After El Chapo: Creating Options for Mexican Youth
The February arrest of Joaquin “El Chapo” Guzman is a significant milestone in Mexico’s fight against organized crime.
Not everyone is rejoicing though.
In fact, some Mexicans are protesting the arrest of the country’s most notorious kingpin, who was ranked on Forbes list of most powerful people in the world five years in a row and considered the 10th richest person in Mexico. Millions of Mexicans idolize him – about 1,000 of them recently marched in a show of solidarity in his hometown of Sinaloa.
The pro-El Chapo marchers were a relatively small group. However, the economic frustrations are real, in a country where more than 45 percent of the population lives in poverty.
Despite the protests, El Chapo remains in custody in a high-security prison. He could face extradition to the United States and will most likely never be free again. But the battle against organized crime is not over yet. We may have to contend with the drug lord’s second coming.
In Sinaloa and across the country, an army of admirers are looking to follow in his path. El Chapo’s supporters are not only passionate, many are also very young. Cartels in need of manpower easily pluck children and teenagers from the poverty they are desperate to escape. For years, many of these children had been enchanted by the ascent of El Chapo. Once recruited, they become just as elusive as their hero, thanks in part to Mexican laws that make it difficult to prosecute youth.
There are no winners in bloody rivalries that co-opt kids. Since former President Felipe Calderón declared war on Mexican drug cartels in 2006, families on both sides of the nation’s border have been devastated by insecurity, extortion, and kidnapping, and more than 60,000 people had been killed by 2012. Inexperienced and expendable, junior narcos are among the mounting casualties.
Any time of the year can be a vulnerable one for Mexican children in resource-deprived communities. But one window in particular – after school lets out and before summer begins – leaves students especially susceptible to the call of the cartels.

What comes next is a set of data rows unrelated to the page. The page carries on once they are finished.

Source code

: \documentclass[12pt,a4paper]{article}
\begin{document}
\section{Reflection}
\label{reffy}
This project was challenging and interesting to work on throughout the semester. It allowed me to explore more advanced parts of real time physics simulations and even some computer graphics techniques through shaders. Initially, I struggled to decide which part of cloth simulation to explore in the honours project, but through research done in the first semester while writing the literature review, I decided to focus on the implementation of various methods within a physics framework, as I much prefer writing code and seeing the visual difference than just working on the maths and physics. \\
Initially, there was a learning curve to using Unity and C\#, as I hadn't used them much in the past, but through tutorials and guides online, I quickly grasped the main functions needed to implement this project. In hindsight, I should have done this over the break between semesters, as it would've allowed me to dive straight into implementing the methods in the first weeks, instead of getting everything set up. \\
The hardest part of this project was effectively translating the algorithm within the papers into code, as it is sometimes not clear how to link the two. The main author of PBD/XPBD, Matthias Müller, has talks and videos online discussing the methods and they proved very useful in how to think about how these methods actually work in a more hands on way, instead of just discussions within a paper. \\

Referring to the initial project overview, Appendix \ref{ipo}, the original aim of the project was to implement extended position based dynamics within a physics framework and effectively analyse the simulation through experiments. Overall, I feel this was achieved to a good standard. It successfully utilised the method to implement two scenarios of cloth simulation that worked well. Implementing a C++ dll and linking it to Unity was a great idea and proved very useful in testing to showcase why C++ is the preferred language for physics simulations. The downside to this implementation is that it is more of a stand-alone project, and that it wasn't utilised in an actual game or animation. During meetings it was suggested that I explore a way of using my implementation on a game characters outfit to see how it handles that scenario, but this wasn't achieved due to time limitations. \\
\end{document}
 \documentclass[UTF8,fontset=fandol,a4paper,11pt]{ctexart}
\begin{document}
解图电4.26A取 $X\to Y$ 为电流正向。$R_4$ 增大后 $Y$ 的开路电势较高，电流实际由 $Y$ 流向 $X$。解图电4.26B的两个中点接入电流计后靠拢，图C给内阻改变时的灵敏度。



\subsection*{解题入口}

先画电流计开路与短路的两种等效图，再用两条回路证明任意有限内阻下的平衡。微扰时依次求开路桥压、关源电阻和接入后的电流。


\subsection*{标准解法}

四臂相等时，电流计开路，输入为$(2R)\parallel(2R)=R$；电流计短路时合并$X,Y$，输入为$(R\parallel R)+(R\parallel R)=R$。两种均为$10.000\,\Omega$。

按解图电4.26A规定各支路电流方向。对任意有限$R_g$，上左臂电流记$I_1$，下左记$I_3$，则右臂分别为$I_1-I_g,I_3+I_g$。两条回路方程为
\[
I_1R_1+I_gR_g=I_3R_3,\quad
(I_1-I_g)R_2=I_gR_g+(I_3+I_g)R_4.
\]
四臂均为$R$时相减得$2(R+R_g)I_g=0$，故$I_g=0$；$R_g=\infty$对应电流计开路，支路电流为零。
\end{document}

That’s where we step in. We are the leaders of Mend, a U.C. Berkeley-based group of cognitive science, math, business, and humanities graduates and undergraduates of Mexican heritage.
Though we’ve been afforded opportunities across the border from the drug war, reminders of what Mexican youth face are never far away. With the support of the Clinton Global Initiative University, we are making a commitment to action to intervene in the heat of Mexico’s academic summer by introducing a free youth empowerment center in the central Mexican state of Aguascalientes.
The center, named !Adelante! (Spanish for “forward!”), will serve 25 recent middle-school graduates at risk of not continuing on to high school in Aguascalientes, whose border with Zacatecas is lined with gunfights and cartel-enforced roadblocks. We are working to create alternatives for disconnected youth in the area, hoping local mentors replace exploitative gang leaders, as we put tutoring centers and internship programs within reach of their idle hands.
We’ll be honest. We don’t see an end to the Mexican drug war coming anytime soon. But we do see opportunities to provide at-risk teenagers with a safe haven and positive influences. In Mexico, we can dismiss children as the problem or empower them as the solution. Engaging the younger generation is the only way to ensure that El Chapo is gone for good.
Cristian De Leon is a first generation Mexican-American student at the University of California, Berkeley and a participant in Clinton Global Initiative University 2014.